■ **TASK STATEMENT**
Each line holding the word "food" must appear in the answer, copied from the entries.

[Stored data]
Start of Block

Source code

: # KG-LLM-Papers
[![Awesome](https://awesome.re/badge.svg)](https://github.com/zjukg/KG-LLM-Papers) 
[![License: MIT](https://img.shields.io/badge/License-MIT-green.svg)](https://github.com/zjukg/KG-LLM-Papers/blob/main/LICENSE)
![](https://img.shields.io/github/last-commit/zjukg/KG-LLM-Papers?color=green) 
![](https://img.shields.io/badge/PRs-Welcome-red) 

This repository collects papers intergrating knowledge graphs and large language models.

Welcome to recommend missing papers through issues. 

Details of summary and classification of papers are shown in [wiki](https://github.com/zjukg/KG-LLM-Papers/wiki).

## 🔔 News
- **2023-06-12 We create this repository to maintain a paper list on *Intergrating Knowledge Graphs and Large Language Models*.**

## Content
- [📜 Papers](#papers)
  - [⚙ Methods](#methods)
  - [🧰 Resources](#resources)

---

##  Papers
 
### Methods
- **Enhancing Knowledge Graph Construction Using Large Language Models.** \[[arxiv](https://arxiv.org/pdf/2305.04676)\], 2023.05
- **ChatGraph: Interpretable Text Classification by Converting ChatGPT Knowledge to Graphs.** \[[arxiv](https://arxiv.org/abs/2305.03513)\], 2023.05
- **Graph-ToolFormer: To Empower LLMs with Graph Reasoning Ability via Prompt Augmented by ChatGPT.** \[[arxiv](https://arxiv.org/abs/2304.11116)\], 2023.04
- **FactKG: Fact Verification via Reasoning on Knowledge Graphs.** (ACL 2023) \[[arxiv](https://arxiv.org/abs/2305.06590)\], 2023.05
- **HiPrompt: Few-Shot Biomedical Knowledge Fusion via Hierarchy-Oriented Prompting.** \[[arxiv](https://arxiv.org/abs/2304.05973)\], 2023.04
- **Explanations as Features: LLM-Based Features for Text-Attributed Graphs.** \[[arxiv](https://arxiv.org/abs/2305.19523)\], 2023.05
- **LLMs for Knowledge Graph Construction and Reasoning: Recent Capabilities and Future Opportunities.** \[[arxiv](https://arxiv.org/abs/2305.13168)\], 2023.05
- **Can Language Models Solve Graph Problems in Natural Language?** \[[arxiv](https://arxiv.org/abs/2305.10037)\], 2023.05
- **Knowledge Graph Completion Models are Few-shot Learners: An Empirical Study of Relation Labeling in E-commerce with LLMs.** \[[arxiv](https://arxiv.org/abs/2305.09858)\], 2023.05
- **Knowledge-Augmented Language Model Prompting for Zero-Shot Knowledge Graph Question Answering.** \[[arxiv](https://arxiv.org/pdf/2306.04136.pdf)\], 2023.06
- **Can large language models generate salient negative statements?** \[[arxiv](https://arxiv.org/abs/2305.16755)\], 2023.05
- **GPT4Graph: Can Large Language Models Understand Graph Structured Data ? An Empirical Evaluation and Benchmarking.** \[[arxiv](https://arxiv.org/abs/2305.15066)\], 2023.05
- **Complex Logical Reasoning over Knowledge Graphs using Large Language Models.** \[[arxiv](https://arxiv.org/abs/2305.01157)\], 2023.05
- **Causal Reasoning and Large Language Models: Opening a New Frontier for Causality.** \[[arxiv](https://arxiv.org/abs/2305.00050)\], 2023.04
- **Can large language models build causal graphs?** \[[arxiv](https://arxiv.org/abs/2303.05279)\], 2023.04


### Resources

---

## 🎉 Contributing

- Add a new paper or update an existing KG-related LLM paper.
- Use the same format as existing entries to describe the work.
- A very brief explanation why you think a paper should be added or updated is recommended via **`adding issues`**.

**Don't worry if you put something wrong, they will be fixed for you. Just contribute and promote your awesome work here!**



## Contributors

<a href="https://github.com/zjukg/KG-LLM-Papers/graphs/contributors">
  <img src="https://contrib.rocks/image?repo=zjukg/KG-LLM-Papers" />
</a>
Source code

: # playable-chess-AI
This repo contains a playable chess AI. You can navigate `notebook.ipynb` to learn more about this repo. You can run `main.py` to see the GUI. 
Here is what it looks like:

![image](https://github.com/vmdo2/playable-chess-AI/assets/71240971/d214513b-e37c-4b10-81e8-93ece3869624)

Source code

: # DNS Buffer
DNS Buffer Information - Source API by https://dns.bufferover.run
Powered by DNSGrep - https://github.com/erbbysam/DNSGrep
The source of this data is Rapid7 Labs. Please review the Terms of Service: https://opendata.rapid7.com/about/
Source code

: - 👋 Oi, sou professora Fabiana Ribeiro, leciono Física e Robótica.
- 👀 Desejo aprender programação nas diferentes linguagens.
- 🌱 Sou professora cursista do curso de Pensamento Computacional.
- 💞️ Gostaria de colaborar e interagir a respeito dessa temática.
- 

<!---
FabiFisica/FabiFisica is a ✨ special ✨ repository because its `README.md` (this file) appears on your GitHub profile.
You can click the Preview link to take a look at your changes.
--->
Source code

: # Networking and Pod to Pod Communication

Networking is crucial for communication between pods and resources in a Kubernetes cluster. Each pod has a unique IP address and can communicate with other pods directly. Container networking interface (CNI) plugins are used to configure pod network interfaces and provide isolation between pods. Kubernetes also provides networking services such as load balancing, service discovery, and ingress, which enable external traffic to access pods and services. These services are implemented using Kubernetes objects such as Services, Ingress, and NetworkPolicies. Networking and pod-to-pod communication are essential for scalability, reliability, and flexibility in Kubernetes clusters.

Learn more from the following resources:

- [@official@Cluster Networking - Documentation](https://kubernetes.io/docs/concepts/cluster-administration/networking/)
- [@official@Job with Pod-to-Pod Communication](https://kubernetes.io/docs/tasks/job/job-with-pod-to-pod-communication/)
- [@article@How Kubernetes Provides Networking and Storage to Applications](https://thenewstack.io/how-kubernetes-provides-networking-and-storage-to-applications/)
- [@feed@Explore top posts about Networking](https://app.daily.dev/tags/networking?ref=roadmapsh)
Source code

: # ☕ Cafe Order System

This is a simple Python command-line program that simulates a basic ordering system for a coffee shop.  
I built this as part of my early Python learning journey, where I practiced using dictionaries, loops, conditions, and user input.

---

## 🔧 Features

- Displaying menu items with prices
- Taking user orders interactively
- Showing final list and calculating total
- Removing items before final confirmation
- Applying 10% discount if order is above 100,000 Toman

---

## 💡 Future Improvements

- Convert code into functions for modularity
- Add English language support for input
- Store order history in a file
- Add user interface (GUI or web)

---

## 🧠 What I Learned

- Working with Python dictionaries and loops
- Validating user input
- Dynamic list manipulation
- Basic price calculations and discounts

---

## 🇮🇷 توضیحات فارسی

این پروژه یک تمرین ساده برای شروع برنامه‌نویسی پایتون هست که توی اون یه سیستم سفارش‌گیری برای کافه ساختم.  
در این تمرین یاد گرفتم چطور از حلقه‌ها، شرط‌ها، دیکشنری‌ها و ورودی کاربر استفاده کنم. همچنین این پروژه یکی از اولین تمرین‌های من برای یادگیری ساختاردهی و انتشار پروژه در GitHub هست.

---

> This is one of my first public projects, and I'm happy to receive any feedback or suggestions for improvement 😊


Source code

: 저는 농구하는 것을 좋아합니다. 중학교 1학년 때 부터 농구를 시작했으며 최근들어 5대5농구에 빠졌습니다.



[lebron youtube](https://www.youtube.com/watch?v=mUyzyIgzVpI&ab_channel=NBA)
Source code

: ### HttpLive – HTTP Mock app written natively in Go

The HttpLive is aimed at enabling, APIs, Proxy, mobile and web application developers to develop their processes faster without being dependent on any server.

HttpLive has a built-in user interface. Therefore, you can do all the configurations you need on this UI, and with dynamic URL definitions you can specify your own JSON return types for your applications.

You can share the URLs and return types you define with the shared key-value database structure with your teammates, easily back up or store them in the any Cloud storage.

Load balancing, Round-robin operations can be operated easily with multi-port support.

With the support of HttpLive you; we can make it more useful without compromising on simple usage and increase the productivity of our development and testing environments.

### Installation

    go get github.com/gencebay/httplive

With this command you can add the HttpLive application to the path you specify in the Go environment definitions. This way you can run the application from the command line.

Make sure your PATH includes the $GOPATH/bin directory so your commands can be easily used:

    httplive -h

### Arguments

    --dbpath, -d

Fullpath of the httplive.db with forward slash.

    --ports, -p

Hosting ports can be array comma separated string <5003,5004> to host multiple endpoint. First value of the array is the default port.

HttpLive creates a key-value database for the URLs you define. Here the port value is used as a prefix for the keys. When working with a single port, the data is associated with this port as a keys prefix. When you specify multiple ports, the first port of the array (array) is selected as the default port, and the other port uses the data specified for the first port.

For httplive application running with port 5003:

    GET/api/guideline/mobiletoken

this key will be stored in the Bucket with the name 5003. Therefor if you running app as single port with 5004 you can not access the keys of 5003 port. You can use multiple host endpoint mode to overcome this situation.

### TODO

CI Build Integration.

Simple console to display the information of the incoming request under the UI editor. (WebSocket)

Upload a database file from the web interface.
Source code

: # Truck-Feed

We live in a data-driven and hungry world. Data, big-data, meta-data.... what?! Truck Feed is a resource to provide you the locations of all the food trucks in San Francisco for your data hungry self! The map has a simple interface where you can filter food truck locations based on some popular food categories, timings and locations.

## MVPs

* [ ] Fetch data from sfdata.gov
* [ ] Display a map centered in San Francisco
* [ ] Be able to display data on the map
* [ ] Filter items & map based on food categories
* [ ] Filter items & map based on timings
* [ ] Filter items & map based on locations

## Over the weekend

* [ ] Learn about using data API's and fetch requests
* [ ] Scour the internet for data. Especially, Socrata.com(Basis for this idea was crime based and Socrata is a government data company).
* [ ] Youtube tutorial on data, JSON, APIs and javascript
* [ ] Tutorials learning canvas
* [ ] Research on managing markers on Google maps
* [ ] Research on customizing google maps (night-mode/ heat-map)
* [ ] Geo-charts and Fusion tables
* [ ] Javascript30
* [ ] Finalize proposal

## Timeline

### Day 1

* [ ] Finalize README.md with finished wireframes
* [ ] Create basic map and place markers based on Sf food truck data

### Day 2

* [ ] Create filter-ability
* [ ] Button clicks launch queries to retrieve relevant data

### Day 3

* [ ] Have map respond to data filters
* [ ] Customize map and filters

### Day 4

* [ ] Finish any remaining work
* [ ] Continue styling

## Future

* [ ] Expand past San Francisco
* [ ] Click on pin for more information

End of Block

■ **RESPONSE**
We live in a data-driven and hungry world. Data, big-data, meta-data.... what?! Truck Feed is a resource to provide you the locations of all the food trucks in San Francisco for your data hungry self! The map has a simple interface where you can filter food truck locations based on some popular food categories, timings and locations.
* [ ] Filter items & map based on food categories
* [ ] Create basic map and place markers based on Sf food truck data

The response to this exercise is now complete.